This post instead focuses the court’s treatment of Section 230, not because the Fifth Circuit got it right (it didn’t), but because this is another entry in the Fifth Circuit’s increasingly unstable Section 230 jurisprudence.
The court starts out with a misreading that Section 230 only applies to removal decisions, not leave-up decisions:
Texas correctly suggests that Congress enacted § 230 to shield against liability for removal, but not promulgation, of ‘offensive material.’…But plaintiffs seek to…make (c)(1) a shield for purposefully putting “offensive material” onto the Internet.
(Note the slippery word “promulgation”–can you think of any more accurate synonyms the panel majority might have used here?)

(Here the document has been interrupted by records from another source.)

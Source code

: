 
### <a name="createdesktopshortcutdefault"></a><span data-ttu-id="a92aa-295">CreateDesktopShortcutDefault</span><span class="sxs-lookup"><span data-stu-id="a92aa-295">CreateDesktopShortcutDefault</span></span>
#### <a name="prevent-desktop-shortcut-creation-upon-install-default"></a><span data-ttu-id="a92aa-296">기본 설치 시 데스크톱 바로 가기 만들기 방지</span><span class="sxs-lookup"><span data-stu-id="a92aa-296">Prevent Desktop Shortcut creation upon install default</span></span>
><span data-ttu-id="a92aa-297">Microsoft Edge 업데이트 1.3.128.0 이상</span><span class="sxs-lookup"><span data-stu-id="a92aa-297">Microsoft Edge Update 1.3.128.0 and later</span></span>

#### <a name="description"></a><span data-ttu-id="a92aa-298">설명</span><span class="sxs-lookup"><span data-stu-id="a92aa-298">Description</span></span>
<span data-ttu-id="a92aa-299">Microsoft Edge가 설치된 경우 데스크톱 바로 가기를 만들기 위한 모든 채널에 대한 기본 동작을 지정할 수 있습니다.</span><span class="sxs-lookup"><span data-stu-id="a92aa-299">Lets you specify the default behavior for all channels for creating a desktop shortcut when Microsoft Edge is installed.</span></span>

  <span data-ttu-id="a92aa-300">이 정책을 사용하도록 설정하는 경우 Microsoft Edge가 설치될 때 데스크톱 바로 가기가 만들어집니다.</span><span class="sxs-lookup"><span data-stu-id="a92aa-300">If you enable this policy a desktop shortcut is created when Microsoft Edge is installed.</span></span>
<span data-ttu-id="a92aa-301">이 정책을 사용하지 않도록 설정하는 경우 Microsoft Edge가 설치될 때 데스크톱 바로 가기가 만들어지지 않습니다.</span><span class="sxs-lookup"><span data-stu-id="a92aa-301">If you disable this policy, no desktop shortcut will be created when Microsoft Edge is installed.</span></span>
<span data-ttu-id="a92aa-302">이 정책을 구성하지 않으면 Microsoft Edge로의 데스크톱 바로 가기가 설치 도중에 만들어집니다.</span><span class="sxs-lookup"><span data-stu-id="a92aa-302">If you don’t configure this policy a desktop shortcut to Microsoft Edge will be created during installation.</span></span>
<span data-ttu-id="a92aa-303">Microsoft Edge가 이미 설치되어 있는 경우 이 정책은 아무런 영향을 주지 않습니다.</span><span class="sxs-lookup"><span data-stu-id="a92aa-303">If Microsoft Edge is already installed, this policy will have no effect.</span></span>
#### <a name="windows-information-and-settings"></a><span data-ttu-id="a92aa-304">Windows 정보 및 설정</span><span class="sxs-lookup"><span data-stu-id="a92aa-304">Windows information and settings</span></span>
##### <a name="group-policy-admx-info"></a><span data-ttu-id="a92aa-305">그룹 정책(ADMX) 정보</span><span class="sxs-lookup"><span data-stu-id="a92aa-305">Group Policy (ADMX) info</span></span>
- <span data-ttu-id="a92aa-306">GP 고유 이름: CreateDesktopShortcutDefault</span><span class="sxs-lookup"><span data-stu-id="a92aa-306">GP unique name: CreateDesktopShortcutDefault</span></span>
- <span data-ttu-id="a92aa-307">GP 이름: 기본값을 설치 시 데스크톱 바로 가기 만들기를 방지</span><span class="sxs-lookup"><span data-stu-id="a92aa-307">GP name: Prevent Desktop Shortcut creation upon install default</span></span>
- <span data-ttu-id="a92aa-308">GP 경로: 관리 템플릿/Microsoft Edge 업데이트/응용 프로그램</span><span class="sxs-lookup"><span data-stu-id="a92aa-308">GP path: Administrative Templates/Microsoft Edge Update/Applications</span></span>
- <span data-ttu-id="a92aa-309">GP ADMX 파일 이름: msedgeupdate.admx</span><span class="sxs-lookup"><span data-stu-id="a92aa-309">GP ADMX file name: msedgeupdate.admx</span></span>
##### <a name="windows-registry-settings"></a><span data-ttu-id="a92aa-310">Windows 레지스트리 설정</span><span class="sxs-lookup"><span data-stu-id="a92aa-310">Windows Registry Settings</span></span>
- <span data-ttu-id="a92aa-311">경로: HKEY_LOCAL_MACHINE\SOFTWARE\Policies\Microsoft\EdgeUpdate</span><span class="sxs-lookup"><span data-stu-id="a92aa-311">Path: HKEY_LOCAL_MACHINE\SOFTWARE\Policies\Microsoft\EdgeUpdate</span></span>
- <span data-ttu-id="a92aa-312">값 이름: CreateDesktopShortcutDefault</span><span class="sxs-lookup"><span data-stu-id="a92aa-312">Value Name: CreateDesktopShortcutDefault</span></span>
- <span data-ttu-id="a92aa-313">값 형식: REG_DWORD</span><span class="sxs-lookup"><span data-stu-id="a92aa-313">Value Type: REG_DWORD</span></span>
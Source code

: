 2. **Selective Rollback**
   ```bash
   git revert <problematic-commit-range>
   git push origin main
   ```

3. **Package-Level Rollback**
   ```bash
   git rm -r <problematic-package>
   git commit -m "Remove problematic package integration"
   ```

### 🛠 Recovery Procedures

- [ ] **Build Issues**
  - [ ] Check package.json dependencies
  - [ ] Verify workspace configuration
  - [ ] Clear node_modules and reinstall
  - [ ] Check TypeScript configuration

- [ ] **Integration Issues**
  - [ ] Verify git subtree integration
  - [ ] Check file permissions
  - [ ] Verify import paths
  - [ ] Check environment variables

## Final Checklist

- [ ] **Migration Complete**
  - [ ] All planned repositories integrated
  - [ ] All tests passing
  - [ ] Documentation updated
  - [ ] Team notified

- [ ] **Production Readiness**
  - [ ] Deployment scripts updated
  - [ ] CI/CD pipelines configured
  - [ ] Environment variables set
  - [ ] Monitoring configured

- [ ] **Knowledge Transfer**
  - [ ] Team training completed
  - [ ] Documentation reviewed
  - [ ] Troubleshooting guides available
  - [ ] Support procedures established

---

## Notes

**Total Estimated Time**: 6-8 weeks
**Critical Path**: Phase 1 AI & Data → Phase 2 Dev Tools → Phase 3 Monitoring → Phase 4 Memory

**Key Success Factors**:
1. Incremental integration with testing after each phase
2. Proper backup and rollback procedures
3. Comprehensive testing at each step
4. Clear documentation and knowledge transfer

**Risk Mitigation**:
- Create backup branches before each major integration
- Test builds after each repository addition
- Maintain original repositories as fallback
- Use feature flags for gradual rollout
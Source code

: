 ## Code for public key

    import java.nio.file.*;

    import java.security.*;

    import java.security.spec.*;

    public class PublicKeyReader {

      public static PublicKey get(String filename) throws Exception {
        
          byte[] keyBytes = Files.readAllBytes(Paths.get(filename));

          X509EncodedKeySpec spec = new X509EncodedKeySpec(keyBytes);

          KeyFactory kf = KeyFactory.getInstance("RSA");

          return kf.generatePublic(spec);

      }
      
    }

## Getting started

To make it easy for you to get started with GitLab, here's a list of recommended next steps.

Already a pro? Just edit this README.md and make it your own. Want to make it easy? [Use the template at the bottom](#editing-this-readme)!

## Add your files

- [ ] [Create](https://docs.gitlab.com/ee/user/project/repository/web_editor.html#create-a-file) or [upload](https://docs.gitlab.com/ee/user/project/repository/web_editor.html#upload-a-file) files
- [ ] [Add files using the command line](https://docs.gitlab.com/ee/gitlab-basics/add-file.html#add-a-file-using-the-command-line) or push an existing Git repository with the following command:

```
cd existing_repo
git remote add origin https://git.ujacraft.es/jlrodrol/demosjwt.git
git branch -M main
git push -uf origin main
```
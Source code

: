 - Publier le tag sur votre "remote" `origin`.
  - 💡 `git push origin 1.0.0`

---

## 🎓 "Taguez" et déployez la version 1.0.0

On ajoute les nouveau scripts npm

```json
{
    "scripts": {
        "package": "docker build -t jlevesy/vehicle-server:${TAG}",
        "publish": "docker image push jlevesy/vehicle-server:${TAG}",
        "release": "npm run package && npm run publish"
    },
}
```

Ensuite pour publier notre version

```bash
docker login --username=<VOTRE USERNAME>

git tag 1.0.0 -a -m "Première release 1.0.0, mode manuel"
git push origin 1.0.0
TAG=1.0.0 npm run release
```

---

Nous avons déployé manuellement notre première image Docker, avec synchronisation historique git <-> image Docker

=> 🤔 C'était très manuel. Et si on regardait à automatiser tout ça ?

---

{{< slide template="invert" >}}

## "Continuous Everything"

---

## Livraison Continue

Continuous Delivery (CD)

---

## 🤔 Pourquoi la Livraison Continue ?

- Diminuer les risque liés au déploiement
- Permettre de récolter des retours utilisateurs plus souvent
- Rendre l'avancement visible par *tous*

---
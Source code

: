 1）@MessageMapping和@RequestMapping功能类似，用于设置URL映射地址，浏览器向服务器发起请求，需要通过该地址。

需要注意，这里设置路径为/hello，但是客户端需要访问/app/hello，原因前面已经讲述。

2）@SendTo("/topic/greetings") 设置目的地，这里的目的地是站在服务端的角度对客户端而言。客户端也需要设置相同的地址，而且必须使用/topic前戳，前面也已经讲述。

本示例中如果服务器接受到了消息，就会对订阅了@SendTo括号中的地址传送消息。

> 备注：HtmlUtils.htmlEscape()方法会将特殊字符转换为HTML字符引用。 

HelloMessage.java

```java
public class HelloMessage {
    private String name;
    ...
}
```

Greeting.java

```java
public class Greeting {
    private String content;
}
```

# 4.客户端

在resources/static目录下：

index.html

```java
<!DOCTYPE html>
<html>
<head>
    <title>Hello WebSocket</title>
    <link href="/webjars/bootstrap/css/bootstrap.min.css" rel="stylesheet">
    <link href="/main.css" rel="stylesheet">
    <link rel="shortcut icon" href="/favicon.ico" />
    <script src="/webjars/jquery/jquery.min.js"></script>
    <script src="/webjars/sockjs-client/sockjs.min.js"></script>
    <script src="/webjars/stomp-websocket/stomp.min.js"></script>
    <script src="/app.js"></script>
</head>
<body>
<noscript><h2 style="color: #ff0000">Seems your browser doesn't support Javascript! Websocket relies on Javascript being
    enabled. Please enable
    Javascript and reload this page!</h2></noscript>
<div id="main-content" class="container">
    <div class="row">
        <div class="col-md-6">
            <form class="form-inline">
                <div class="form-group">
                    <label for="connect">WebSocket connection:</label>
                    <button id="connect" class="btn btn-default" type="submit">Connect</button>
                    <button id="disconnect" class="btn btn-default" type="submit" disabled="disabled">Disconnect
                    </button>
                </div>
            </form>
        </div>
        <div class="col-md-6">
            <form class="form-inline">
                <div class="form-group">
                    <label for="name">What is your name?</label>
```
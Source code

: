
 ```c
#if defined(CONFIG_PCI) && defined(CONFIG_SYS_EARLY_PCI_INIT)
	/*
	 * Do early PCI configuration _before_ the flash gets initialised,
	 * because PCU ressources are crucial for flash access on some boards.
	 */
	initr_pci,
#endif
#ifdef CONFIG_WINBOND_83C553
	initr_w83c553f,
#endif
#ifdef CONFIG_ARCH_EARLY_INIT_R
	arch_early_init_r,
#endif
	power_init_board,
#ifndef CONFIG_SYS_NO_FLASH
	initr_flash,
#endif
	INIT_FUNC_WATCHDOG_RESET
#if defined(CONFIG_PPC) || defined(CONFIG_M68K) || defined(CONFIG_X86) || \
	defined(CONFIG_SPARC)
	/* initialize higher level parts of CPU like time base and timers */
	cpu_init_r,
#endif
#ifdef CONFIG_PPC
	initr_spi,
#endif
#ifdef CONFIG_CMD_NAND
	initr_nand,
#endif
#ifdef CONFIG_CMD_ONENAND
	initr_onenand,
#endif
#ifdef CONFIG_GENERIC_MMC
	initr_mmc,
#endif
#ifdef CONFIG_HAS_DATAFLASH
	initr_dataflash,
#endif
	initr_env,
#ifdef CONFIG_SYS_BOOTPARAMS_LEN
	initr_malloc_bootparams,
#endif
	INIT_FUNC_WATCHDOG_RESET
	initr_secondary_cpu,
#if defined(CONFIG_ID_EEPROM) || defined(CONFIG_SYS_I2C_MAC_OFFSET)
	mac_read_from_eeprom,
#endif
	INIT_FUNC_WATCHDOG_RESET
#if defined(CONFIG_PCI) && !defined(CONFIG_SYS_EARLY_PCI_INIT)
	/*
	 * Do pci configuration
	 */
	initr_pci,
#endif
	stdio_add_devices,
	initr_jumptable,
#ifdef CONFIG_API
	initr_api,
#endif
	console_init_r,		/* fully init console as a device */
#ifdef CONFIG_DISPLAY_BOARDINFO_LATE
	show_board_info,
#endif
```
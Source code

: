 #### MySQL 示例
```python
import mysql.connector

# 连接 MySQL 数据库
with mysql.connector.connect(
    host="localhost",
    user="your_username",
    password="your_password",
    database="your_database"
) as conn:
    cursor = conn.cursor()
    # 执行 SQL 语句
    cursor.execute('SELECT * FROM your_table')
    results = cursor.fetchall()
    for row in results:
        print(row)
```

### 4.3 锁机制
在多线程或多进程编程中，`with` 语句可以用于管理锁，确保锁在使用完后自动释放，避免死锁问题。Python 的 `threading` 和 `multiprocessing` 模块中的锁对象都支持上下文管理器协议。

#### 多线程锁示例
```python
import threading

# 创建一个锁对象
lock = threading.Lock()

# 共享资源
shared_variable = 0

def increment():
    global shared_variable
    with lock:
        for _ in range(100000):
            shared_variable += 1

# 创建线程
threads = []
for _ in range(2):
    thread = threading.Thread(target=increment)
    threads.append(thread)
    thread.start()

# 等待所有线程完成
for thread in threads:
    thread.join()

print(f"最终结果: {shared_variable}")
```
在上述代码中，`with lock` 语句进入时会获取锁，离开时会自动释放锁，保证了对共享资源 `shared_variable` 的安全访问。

Leave-up/removal decisions are the exact same decisions. Imposing liability for leave-up decisions necessarily imposes liability for removal decisions. Also, Texas has tried to functionally eliminate services’ discretion to make removal decisions via its social media censorship law–and the Fifth Circuit upheld that law too. Putting the two together, the Fifth Circuit indicates that 230 only applies to removals, but services can’t actually make any removals, so…..I guess Section 230 doesn’t exist in Texas?
The court’s reference to “purposefully” also implies that this panel majority supports a scienter-based exception to Section 230, i.e., services qualify for Section 230 if they lack scienter, but show defense scienter and 230 is toast? I discuss how Section 230 eliminates scienter-based inquiries, and why that’s a good thing, in this paper.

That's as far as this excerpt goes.